━━ Source records

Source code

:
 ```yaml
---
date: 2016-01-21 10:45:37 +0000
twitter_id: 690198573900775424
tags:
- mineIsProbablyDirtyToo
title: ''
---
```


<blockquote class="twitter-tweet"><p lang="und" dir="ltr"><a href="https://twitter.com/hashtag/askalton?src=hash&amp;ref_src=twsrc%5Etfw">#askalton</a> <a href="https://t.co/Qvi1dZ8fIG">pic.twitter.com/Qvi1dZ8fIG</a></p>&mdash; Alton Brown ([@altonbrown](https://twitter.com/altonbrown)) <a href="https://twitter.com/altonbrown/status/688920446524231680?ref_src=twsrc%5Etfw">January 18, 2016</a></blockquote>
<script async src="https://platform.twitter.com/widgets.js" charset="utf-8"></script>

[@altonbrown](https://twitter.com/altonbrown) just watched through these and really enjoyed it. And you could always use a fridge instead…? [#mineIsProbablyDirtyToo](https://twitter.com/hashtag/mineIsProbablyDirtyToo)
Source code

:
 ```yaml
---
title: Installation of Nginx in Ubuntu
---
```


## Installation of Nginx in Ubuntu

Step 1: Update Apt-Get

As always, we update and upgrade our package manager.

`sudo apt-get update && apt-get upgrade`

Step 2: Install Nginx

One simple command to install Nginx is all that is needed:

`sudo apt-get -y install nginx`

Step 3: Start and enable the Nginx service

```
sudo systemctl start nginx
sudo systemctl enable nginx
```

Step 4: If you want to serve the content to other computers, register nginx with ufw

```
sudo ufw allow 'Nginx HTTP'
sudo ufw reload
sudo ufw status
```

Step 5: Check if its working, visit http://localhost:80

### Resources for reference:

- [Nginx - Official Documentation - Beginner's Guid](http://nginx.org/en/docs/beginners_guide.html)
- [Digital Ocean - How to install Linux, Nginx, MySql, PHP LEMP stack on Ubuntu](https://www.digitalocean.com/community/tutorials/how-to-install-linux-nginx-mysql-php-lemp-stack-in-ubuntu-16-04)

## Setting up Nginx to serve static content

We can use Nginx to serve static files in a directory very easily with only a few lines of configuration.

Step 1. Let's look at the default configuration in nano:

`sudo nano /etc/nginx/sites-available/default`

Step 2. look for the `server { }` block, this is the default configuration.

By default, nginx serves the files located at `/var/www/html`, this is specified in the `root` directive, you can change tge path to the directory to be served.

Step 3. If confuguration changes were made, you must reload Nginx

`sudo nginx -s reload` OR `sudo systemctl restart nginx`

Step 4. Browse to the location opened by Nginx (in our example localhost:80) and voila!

━━━━

- _Exercise brief_
Each entry needs to be transcribed exactly.

- _Solution for this problem_
Source code

:
 ```yaml
---
date: 2016-01-21 10:45:37 +0000
twitter_id: 690198573900775424
tags:
- mineIsProbablyDirtyToo
title: ''
---
```


<blockquote class="twitter-tweet"><p lang="und" dir="ltr"><a href="https://twitter.com/hashtag/askalton?src=hash&amp;ref_src=twsrc%5Etfw">#askalton</a> <a href="https://t.co/Qvi1dZ8fIG">pic.twitter.com/Qvi1dZ8fIG</a></p>&mdash; Alton Brown ([@altonbrown](https://twitter.com/altonbrown)) <a href="https://twitter.com/altonbrown/status/688920446524231680?ref_src=twsrc%5Etfw">January 18, 2016</a></blockquote>
<script async src="https://platform.twitter.com/widgets.js" charset="utf-8"></script>

[@altonbrown](https://twitter.com/altonbrown) just watched through these and really enjoyed it. And you could always use a fridge instead…? [#mineIsProbablyDirtyToo](https://twitter.com/hashtag/mineIsProbablyDirtyToo)
Source code

:
 ```yaml
---
title: Installation of Nginx in Ubuntu
---
```


## Installation of Nginx in Ubuntu

Step 1: Update Apt-Get

As always, we update and upgrade our package manager.

`sudo apt-get update && apt-get upgrade`

Step 2: Install Nginx

One simple command to install Nginx is all that is needed:

`sudo apt-get -y install nginx`

Step 3: Start and enable the Nginx service

```
sudo systemctl start nginx
sudo systemctl enable nginx
```

Step 4: If you want to serve the content to other computers, register nginx with ufw

```
sudo ufw allow 'Nginx HTTP'
sudo ufw reload
sudo ufw status
```

Step 5: Check if its working, visit http://localhost:80

### Resources for reference:

- [Nginx - Official Documentation - Beginner's Guid](http://nginx.org/en/docs/beginners_guide.html)
- [Digital Ocean - How to install Linux, Nginx, MySql, PHP LEMP stack on Ubuntu](https://www.digitalocean.com/community/tutorials/how-to-install-linux-nginx-mysql-php-lemp-stack-in-ubuntu-16-04)

## Setting up Nginx to serve static content

We can use Nginx to serve static files in a directory very easily with only a few lines of configuration.

Step 1. Let's look at the default configuration in nano:

`sudo nano /etc/nginx/sites-available/default`

Step 2. look for the `server { }` block, this is the default configuration.

By default, nginx serves the files located at `/var/www/html`, this is specified in the `root` directive, you can change tge path to the directory to be served.

Step 3. If confuguration changes were made, you must reload Nginx

`sudo nginx -s reload` OR `sudo systemctl restart nginx`

Step 4. Browse to the location opened by Nginx (in our example localhost:80) and voila!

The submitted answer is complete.